▶ _Exercise brief_
Your task is to return all of the entries below exactly, leaving out each picture.

*** Opening of Exercise materials ***

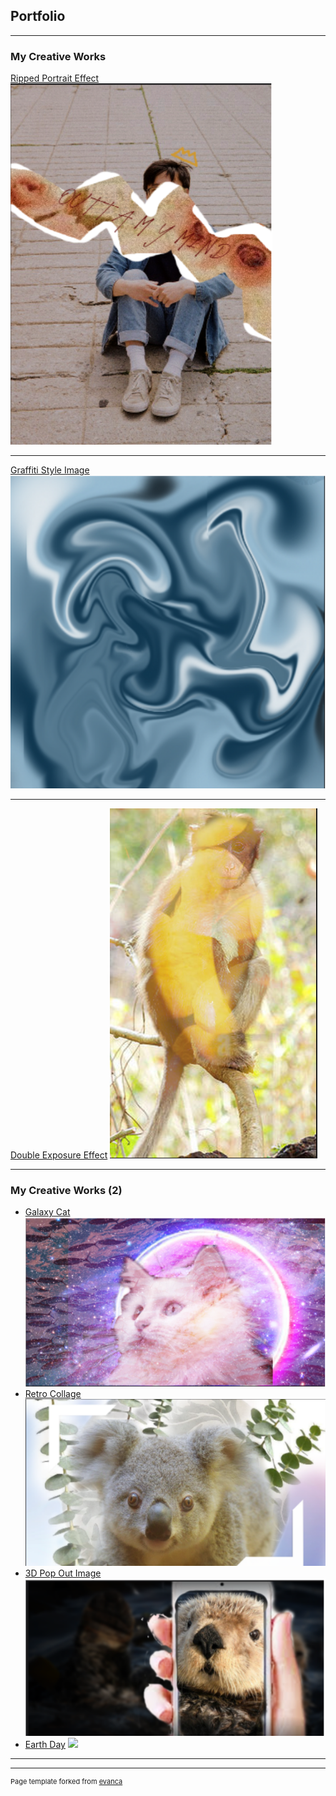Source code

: ## Portfolio

---

### My Creative Works

[Ripped Portrait Effect](/sample_page)
<img src="images/image_2021-12-08_101614.png?raw=true"/>

---
[Graffiti Style Image](/pdf/sample_presentation.pdf)
<img src="images/image_2021-12-08_101643.png?raw=true"/>

---
[Double Exposure Effect](http://example.com/)
<img src="images/image_2021-12-08_101702.png?raw=true"/>

---

### My Creative Works (2)

- [Galaxy Cat](http://example.com/)
  <img src="images/image_2021-12-17_103538.png?raw=true"/>
- [Retro Collage](http://example.com/)
  <img src="images/image_2021-12-17_103605.png?raw=true"/>
- [3D Pop Out Image](http://example.com/)
  <img src="images/image_2021-12-17_103616.png?raw=true"/>
- [Earth Day](http://example.com/)
  <img src="image_2021-12-17_103553.png?raw=true"/>


---




---
<p style="font-size:11px">Page template forked from <a href="https://github.com/evanca/quick-portfolio">evanca</a></p>
<!-- Remove above link if you don't want to attibute -->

*** Close of Exercise materials ***

▶ _Reply to the exercise_
Source code

: ## Portfolio

---

### My Creative Works

[Ripped Portrait Effect](/sample_page)
<img src="images/image_2021-12-08_101614.png?raw=true"/>

---
[Graffiti Style Image](/pdf/sample_presentation.pdf)
<img src="images/image_2021-12-08_101643.png?raw=true"/>

---
[Double Exposure Effect](http://example.com/)
<img src="images/image_2021-12-08_101702.png?raw=true"/>

---

### My Creative Works (2)

- [Galaxy Cat](http://example.com/)
  <img src="images/image_2021-12-17_103538.png?raw=true"/>
- [Retro Collage](http://example.com/)
  <img src="images/image_2021-12-17_103605.png?raw=true"/>
- [3D Pop Out Image](http://example.com/)
  <img src="images/image_2021-12-17_103616.png?raw=true"/>
- [Earth Day](http://example.com/)
  <img src="image_2021-12-17_103553.png?raw=true"/>


---




---
<p style="font-size:11px">Page template forked from <a href="https://github.com/evanca/quick-portfolio">evanca</a></p>
<!-- Remove above link if you don't want to attibute -->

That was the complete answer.